Time has come to impeach Obama

On June 12, the deadliest terrorist attack since 9/11 shook the nation in Orlando, where 49 Americans were killed. Under the watch of the Obama administration, there have been 44 terrorist attacks, one nearly every other month. President Obama’s failures and policies have enabled national security lapses and made our nation unsafe. The American people have to ask themselves, when is enough enough? 


The time to consider impeachment is here. Obama has committed several offenses while in office that are impeachable. They include the use of prosecutorial discretion to not enforce provisions of the Immigration and Nationality Act; the failure to submit to Congress a breach of Iran deal when Iran launched its first ICBM missiles in March 2016; and the willful choice to not disclose to Congress the invasion of Libya in 2011. Members of Congress have repeatedly remarked on the lawlessness of the president, yet despite their power to impeach the president, they have failed to do so. 

I propose a citizen-led impeachment. The president cannot govern without the consent of the American public and people; he is a representative of the people and he has failed to fulfill his chief duty of keeping us safe. I propose the American people start considering impeachment and discuss it in their communities — with enough backing and pressure, Congress will proceed.

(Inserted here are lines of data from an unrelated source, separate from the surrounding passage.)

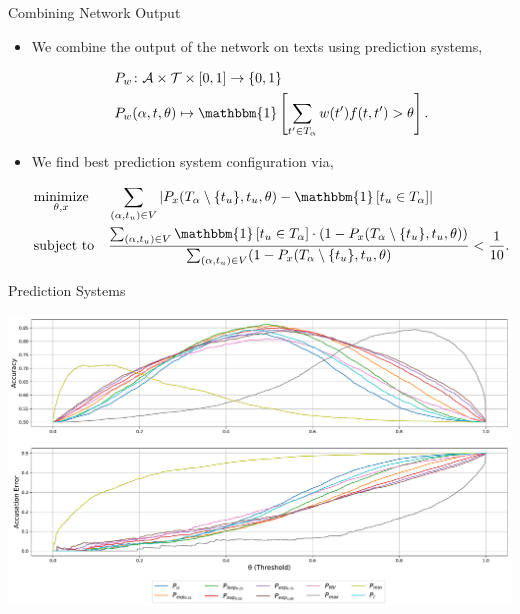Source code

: \documentclass[10pt]{beamer}
\begin{document}
\begin{frame}[fragile]{Combining Network Output}
    \begin{itemize}
        \item We combine the output of the network on texts using prediction
            systems,

        \begin{align*}
            &P_w \colon \mathcal{A} \times \mathcal{T} \times [0, 1] \rightarrow
                \{0, 1\} \\
            &P_w(\alpha, t, \theta) \mapsto \mathbbm{1}\left[
                    \sum_{t' \in T_\alpha} w(t') f(t, t') > \theta
                \right].
        \end{align*}

        \item We find best prediction system configuration via,

        \begin{equation*}
            \begin{aligned}
                & \underset{\theta, x}{\text{minimize}}
                & & \sum_{(\alpha, t_u) \in V} \left|
                    P_x(T_\alpha \setminus \{t_u\}, t_u, \theta) -
                    \mathbbm{1}\left[t_u \in T_\alpha\right]
                \right| \\
                & \text{subject to}
                & & \frac{\sum_{(\alpha, t_u) \in V} \mathbbm{1}\left[t_u \in T_\alpha\right] \cdot
                    \left(1 - P_x(T_\alpha \setminus \{t_u\}, t_u, \theta)\right)}
        {\sum_{(\alpha, t_u) \in V} (1 - P_x(T_\alpha \setminus \{t_u\}, t_u, \theta)} <
                    \frac{1}{10}.
            \end{aligned}
        \end{equation*}
    \end{itemize}
\end{frame}

\begin{frame}[fragile]{Prediction Systems}
    \begin{center}
        \includegraphics[width=\textwidth]{../../report/pictures/experiments/conv_char_nn/prediction_system_50}
    \end{center}
\end{frame}
\end{document}
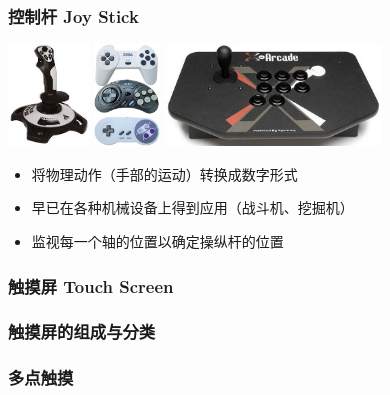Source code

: \documentclass{beamer}
\begin{document}
\begin{frame}
	\frametitle{控制杆 Joy Stick}
	\transwipe
	\begin{center}
	\includegraphics[height=2.7cm]{images/joystick1.jpg}\pause
	\includegraphics[height=2.7cm]{images/joystick2.jpg}\pause
	\includegraphics[height=2.7cm]{images/x-arcade_solo_joystick_640.jpg}\pause
	\end{center}
	\begin{itemize}
		\item 将物理动作（手部的运动）转换成数字形式
		\item 早已在各种机械设备上得到应用（战斗机、挖掘机）
		\item 监视每一个轴的位置以确定操纵杆的位置
	\end{itemize}
\end{frame}

\begin{frame}
	\frametitle{触摸屏 Touch Screen}

\end{frame}

\begin{frame}
	\frametitle{触摸屏的组成与分类}

\end{frame}

\begin{frame}
	\frametitle{多点触摸}

\end{frame}
\end{document}
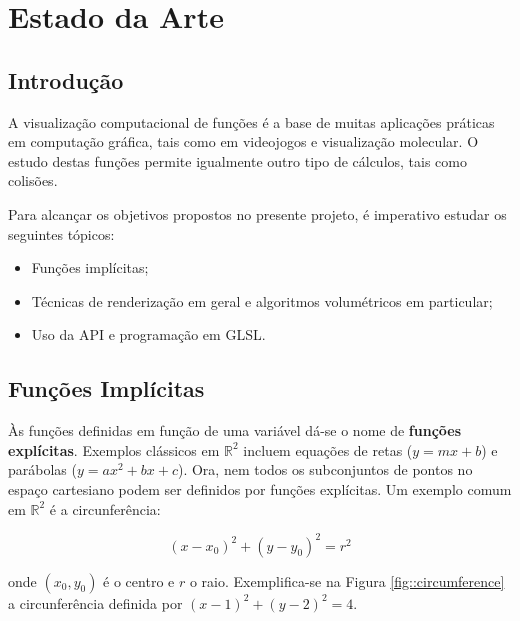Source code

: \chapter{Estado da Arte}
\label{ch::arte}

\section{Introdução}
\label{sec::arte:intro}

A visualização computacional de funções é a base de muitas aplicações práticas em computação gráfica, tais como em videojogos e visualização molecular. O estudo destas funções permite igualmente outro tipo de cálculos, tais como colisões.

Para alcançar os objetivos propostos no presente projeto, é imperativo estudar os seguintes tópicos:

\begin{itemize}
	\item Funções implícitas;
	\item Técnicas de renderização em geral e algoritmos volumétricos em particular;
	\item Uso da \ac{API} \opengl e programação em \ac{GLSL}.
\end{itemize}


\section{Funções Implícitas}
\label{sec::arte:implicitas}



Às funções definidas em função de uma variável dá-se o nome de \textbf{funções explícitas}. Exemplos clássicos em $\mathbb{R}^2$ incluem equações de retas ($y = mx + b$) e parábolas ($y = ax^2 + bx + c$). Ora, nem todos os subconjuntos de pontos no espaço cartesiano podem ser definidos por funções explícitas. Um exemplo comum em $\mathbb{R}^2$ é a circunferência:

\begin{equation}
	(x - x_0)^2 + (y - y_0)^2 = r^2
	\label{eq::circ_implicita}
\end{equation}

onde $(x_0, y_0)$ é o centro e $r$ o raio. Exemplifica-se na Figura \ref{fig::circumference} a circunferência definida por $(x - 1)^2 + (y - 2)^2 = 4$.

From Mason Woolley, Asheville, N.C.

Consider long-term Brexit impact

The global economy doesn’t need any more uncertainty. While some are quite happy about the Brexit campaign’s recent victory (“Biden: US ‘preferred a different outcome’ on Brexit,” June 24), others are far more apprehensive about this outcome.

Shortly after the referendum’s results were announced, major stock indexes plunged, with the Dow Jones industrial average losing more than 400 points and the S&P 500 Index dropping more than 2 percent. While these declines may seem like temporary setbacks, it is important to consider what consequences the Brexit could have over the long term. 

The U.K.’s split from the European Union could provoke geopolitical turmoil on the continent, helping stifle an already sluggish economy. This in turn could adversely affect the U.S., as Europe is one of the largest buyers of U.S. exports.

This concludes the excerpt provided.